For purposes of this Section 8.02, the sale, conveyance, transfer or lease of all or substantially all of the assets of one or more Subsidiaries of the Company to another Person, which assets, if held by the Company instead of such Subsidiaries, would constitute all or substantially all of the properties and assets of the Company on a consolidated basis, shall be deemed to be the sale, conveyance, transfer or lease of all or substantially all of the properties and assets of the Company to another Person.
Section 8.03 Successor Company to Be Substituted. In case of any such consolidation, merger, sale, conveyance, transfer or lease and upon the assumption by the Successor Company, by supplemental indenture, executed and delivered to the Trustee and satisfactory in form to the Trustee, of the due and punctual payment of the principal (including the Redemption Price or the Fundamental Change Repurchase Price, if applicable) of and accrued and unpaid interest (including Special Interest, if any) on, all of the Notes and the due and punctual performance of all of the covenants and conditions of the Indenture to be performed by the Company, such Successor Company shall succeed to and, except in the case of a lease of all or substantially all of the Company’s assets, be substituted for the Company, with the same effect as if it had been named herein as the party of the first part. Such Successor Company thereupon may cause to be signed, and may issue either in its own name or in the name of the Company any or all of the Notes issuable hereunder which theretofore shall not have been signed by the Company and delivered to the Trustee; and, upon the written order of such Successor Company instead of the Company (in the form of a Company Order) and subject to all the terms, conditions and
limitations in the Indenture prescribed, the Trustee shall authenticate and shall deliver, or cause to be authenticated and delivered, any Notes that previously shall have been signed and delivered by the Officers of the Company to the Trustee for authentication, and any Notes that such Successor Company thereafter shall cause to be signed and delivered to the Trustee for that purpose. All the Notes so issued shall in all respects have the same legal rank and benefit under the Indenture as the Notes theretofore or thereafter issued in accordance with the terms of the Indenture as though all of such Notes had been issued at the date of the execution hereof. In the event of any such consolidation, merger, sale, conveyance or transfer (but not in the case of a lease), upon compliance with this Article 8 the Person named as the “Company” in the first paragraph of this Supplemental Indenture (or any successor that shall thereafter have become such in the manner prescribed in this Article 8) may be dissolved, wound up and liquidated at any time thereafter and, except in the case of a lease, such Person shall be released from its liabilities as obligor and maker of the Notes and from its obligations under the Indenture.

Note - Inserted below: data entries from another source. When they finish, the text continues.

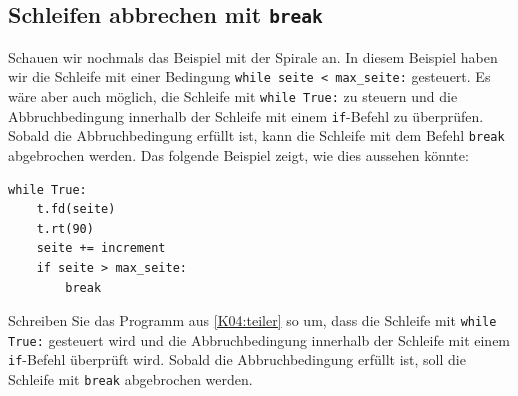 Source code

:\subsection{Schleifen abbrechen mit \lstinline|break|}
Schauen wir nochmals das Beispiel mit der Spirale an. In diesem Beispiel haben wir die Schleife mit einer Bedingung \lstinline|while seite < max_seite:| gesteuert. Es wäre aber auch möglich, die Schleife mit \lstinline|while True:| zu steuern und die Abbruchbedingung innerhalb der Schleife mit einem \lstinline|if|-Befehl zu überprüfen. Sobald die Abbruchbedingung erfüllt ist, kann die Schleife mit dem Befehl \lstinline|break| abgebrochen werden. Das folgende Beispiel zeigt, wie dies aussehen könnte:
\begin{lstlisting}[escapechar=!]
while True:
	t.fd(seite)
	t.rt(90)
	seite += increment
	if seite > max_seite:
		break
\end{lstlisting}
\begin{myexercise}
	Schreiben Sie das Programm aus \cref{K04:teiler} so um, dass die Schleife mit \lstinline|while True:| gesteuert wird und die Abbruchbedingung innerhalb der Schleife mit einem \lstinline|if|-Befehl überprüft wird. Sobald die Abbruchbedingung erfüllt ist, soll die Schleife mit \lstinline|break| abgebrochen werden.
	\begin{myanswer}
		
	\end{myanswer}
\end{myexercise}
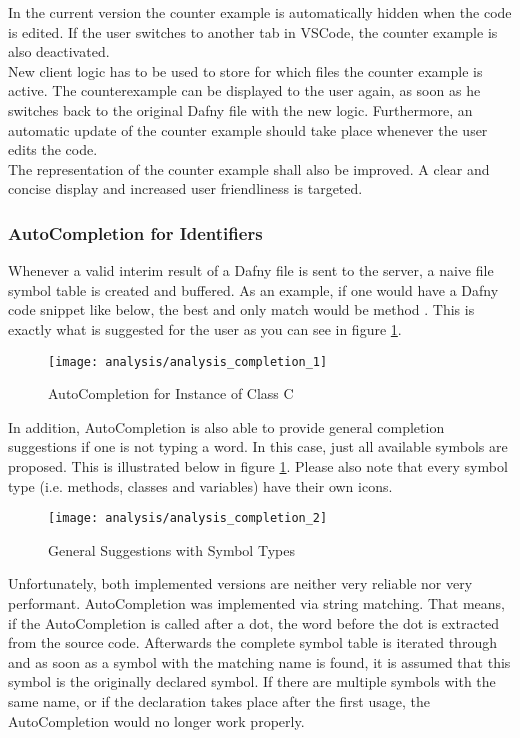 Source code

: In the current version the counter example is automatically hidden when the code is edited.
If the user switches to another tab in VSCode, the counter example is also deactivated. \\

New client logic has to be used to store for which files the counter example is active.
The counterexample can be displayed to the user again, as soon as he switches back to the original Dafny file with the new logic.
Furthermore, an automatic update of the counter example should take place whenever the user edits the code.\\

The representation of the counter example shall also be improved.
A clear and concise display and increased user friendliness is targeted.\\

\subsubsection{AutoCompletion for Identifiers}
Whenever a valid interim result of a Dafny file is sent to the server, a naive file symbol table is created and buffered.
As an example, if one would have a Dafny code snippet like below, the best and only match would be method .
This is exactly what is suggested for the user as you can see in figure \ref{fig:analysis_completion_1}.

\begin{figure}[H]
    \centering
    \texttt{[image: analysis/analysis\_completion\_1]}
    \caption{AutoCompletion for Instance of Class C}
    \label{fig:analysis_completion_1}
\end{figure}

In addition, AutoCompletion is also able to provide general completion suggestions if one is not typing a word.
In this case, just all available symbols are proposed.
This is illustrated below in figure \ref{fig:analysis_completion_1}.
Please also note that every symbol type (i.e. methods, classes and variables) have their own icons.

\begin{figure}[H]
    \centering
    \texttt{[image: analysis/analysis\_completion\_2]}
    \caption{General Suggestions with Symbol Types}
    \label{fig:analysis_completion_2}
\end{figure}

Unfortunately, both implemented versions are neither very reliable nor very performant.
AutoCompletion was implemented via string matching.
That means, if the AutoCompletion is called after a dot, the word before the dot is extracted from the source code.
Afterwards the complete symbol table is iterated through and as soon as a symbol with the matching name is found,
it is assumed that this symbol is the originally declared symbol.
If there are multiple symbols with the same name, or if the declaration takes place after the first usage,
the AutoCompletion would no longer work properly. \\

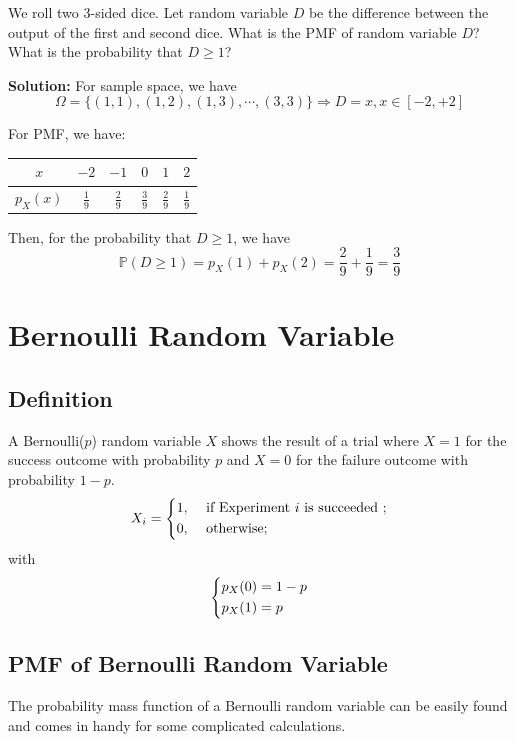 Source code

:\begin{eg}
We roll two 3-sided dice. Let random variable \(D\) be the difference between the output of the first and second dice. What is the PMF of random variable \(D\)? What is the probability that \(D \geq 1\)?

\textbf{Solution:} 
For sample space, we have
\[
  \Omega = \{(1, 1), (1, 2), (1, 3), \cdots, (3, 3)\} \Longrightarrow D = x, x \in [-2, +2]
\]
\newpage

For PMF, we have:
\begin{table}[H]
  \centering
  \begin{tabular}{c|c|c|c|c|c}
      \(x\)  & \(-2\) & \(-1\) & \(0\) & \(1\) & \(2\)  \\
    \midrule
      \(p_X (x)\)  & \(\frac{1}{9}\) & \(\frac{2}{9}\) & \(\frac{3}{9}\) & \(\frac{2}{9}\) & \(\frac{1}{9}\)
  \end{tabular}
\end{table}

Then, for the probability that \(D \geq 1\), we have 
\[
  \mathbb{P}(D \geq 1) = p_X (1) + p_X (2) = \dfrac{2}{9} + \dfrac{1}{9} = \dfrac{3}{9}
\]
\end{eg}

\section{Bernoulli Random Variable}
\subsection{Definition}
A Bernoulli(\(p\)) random variable \(X\) shows the result of a trial where \(X = 1\) for the success outcome with probability \(p\) and \(X = 0\) for the failure outcome with probability \(1 - p\). 
\[
    X_i = \begin{dcases}
        1, &\text{ if Experiment \(i\) is succeeded }  ;\\
        0, &\text{ otherwise}  ;
    \end{dcases}
\]
with 
\[
  \begin{dcases}
    p_X (0) = 1 - p \\
    p_X (1) = p 
  \end{dcases}
\]

\subsection{PMF of Bernoulli Random Variable}
The probability mass function of a Bernoulli random variable can be easily found and comes in handy for some complicated calculations.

In case of any such consolidation, merger, sale, conveyance, transfer or lease, such changes in phraseology and form (but not in substance) may be made in the Notes thereafter to be issued as may be appropriate.
Section 8.04 Opinion of Counsel to Be Given to Trustee. No consolidation, merger, sale, conveyance, transfer or lease shall be effective unless the Trustee shall receive an Officers’ Certificate and an Opinion of Counsel as conclusive evidence that any such consolidation, merger, sale, conveyance, transfer or lease and any such assumption and, if a supplemental indenture is required in connection with such transaction, such supplemental indenture, complies with the provisions of this Article 8.
ARTICLE 9
REPURCHASE OF NOTES AT OPTION OF HOLDERS
Section 9.01 Repurchase at Option of Holders of the Notes Upon a Fundamental Change.

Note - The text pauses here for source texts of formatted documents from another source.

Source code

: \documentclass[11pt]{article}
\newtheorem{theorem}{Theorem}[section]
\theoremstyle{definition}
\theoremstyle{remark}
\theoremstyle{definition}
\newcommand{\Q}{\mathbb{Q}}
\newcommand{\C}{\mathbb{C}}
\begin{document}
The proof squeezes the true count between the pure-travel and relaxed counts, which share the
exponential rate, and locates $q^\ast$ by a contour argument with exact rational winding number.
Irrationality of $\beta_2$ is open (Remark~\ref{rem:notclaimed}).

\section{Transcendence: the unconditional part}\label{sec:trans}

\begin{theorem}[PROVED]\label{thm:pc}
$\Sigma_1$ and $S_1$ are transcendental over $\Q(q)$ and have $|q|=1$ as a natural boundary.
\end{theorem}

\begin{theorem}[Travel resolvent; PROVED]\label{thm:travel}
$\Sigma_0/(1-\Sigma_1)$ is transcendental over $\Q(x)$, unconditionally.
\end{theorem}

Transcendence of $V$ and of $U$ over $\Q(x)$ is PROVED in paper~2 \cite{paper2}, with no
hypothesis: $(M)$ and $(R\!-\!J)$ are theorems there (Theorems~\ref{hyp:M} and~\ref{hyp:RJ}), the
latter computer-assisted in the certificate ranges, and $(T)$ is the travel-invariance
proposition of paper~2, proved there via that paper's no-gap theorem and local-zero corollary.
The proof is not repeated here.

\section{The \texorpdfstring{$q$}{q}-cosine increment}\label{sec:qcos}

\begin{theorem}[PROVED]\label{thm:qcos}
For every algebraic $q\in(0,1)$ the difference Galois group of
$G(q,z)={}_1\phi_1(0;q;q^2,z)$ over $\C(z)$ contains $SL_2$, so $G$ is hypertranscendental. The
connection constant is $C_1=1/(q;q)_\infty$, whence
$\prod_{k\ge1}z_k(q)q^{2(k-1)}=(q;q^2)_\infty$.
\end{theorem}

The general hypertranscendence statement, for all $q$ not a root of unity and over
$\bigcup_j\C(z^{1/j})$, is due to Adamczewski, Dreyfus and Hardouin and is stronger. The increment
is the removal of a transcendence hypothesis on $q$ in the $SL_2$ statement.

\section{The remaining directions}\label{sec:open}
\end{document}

(a) If a Fundamental Change occurs at any time, each Holder of the Notes shall have the right, at such Holder’s option, to require the Company to repurchase for cash all of such Holder’s Notes, or any portion thereof that is equal to $25 principal amount or an integral multiple of $25 principal amount, on the date (the “Fundamental Change Repurchase Date”) specified by the Company that is not less than 20 calendar days or more than 35 calendar days following the date of the Fundamental Change Company Notice at a repurchase price equal to 101% of the principal amount of the Notes to be repurchased, together with accrued and unpaid interest to, but excluding, the Fundamental Change Repurchase Date (the “Fundamental Change Repurchase Price”); provided that if the Fundamental Change Repurchase Date falls after a Regular Record Date but on or prior to the Interest Payment Date to which such Regular Record Date relates, then any such accrued and unpaid interest shall be paid not to the Holders of the Notes submitting the Notes for repurchase on the Fundamental Change Repurchase Date but instead to the Holders of such Notes at the close of business on the Regular Record Date, and the Fundamental Change Repurchase Price shall be equal to 101% of the principal amount of Notes to be repurchased pursuant to this Article 9.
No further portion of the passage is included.